WORK INSTRUCTION.
In the entries below, spot each line with the word "index" and copy it.
──────── SOURCE INFORMATION ────────
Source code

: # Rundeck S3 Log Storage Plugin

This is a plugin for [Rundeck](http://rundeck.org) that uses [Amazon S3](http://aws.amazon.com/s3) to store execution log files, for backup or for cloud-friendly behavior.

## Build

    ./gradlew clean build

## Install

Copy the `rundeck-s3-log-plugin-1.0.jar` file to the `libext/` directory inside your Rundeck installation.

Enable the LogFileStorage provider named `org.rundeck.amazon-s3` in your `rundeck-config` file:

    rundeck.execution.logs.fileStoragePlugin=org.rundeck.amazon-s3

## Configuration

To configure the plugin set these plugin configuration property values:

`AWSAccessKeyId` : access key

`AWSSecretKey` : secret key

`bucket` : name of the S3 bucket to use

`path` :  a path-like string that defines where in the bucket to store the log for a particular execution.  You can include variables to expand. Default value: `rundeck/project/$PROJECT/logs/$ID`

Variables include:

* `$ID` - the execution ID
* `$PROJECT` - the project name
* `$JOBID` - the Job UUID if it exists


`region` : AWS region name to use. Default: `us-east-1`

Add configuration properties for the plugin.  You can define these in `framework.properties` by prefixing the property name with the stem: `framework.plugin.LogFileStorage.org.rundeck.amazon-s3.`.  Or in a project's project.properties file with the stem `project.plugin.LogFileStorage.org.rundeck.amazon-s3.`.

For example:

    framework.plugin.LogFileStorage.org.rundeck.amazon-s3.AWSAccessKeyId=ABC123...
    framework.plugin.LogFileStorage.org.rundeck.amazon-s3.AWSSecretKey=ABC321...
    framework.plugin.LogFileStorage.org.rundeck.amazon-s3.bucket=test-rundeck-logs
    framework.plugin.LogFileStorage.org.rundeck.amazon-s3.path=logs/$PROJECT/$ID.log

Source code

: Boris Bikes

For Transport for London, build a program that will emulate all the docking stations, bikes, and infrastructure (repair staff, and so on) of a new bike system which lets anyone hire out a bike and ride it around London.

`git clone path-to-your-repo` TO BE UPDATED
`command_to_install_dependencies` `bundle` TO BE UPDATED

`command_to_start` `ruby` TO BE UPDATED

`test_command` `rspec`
────────
──────── SOURCE INFORMATION ────────
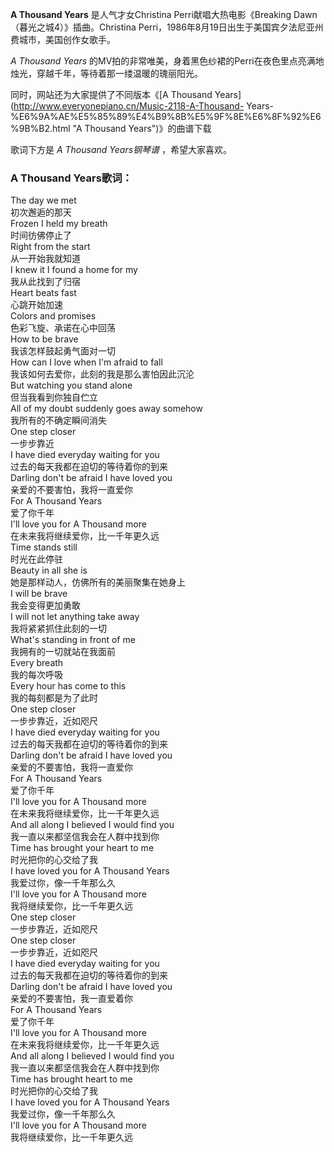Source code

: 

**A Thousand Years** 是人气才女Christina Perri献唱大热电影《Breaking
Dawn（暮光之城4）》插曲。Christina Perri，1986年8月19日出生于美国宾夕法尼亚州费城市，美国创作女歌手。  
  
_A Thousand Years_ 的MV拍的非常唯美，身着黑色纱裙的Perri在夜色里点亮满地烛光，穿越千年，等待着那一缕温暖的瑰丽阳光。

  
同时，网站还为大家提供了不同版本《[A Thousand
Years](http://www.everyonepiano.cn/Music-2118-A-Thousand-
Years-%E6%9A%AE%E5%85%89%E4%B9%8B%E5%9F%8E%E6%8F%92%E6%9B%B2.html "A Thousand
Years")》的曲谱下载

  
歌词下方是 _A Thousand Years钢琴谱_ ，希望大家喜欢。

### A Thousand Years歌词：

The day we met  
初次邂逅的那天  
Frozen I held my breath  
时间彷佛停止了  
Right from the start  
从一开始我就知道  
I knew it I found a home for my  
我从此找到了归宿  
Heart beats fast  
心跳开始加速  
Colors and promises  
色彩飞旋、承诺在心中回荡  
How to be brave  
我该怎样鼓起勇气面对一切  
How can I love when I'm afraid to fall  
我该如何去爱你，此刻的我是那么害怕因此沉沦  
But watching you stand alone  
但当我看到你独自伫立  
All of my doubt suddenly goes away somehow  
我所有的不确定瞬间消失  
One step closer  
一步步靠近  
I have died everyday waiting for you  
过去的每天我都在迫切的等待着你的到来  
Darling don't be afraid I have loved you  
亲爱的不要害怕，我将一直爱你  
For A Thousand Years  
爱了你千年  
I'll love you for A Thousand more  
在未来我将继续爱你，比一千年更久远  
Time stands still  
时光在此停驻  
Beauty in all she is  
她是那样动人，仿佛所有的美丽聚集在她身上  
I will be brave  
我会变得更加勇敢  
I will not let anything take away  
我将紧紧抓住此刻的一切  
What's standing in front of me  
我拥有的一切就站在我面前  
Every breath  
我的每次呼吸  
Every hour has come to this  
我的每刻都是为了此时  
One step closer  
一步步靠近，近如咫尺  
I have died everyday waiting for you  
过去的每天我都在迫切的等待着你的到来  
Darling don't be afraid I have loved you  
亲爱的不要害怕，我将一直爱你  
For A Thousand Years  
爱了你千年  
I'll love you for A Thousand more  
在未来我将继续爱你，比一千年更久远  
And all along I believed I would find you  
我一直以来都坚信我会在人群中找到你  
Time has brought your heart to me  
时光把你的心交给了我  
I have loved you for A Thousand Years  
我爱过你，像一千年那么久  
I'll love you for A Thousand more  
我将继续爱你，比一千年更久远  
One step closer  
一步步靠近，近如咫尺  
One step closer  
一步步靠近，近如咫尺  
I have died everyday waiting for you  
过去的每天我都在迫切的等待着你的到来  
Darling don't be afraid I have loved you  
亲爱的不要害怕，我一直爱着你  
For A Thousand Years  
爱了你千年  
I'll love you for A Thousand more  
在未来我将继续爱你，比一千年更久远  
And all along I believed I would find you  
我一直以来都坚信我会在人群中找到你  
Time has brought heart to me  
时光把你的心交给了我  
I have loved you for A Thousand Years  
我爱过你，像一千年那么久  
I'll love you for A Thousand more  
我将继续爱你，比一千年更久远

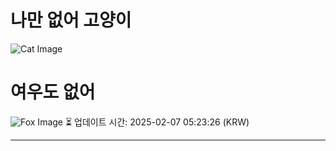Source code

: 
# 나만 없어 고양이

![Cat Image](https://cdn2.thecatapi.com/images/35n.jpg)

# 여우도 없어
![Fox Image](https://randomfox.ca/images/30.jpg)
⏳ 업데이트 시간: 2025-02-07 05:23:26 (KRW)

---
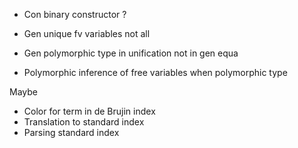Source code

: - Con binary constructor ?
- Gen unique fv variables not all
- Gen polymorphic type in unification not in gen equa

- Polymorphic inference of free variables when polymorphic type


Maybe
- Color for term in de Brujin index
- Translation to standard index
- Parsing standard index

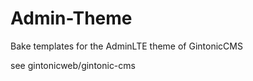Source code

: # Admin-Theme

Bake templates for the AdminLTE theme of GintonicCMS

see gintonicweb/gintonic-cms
────────
RESULT OF THE TASK.
- Color for term in de Brujin index
- Translation to standard index
- Parsing standard index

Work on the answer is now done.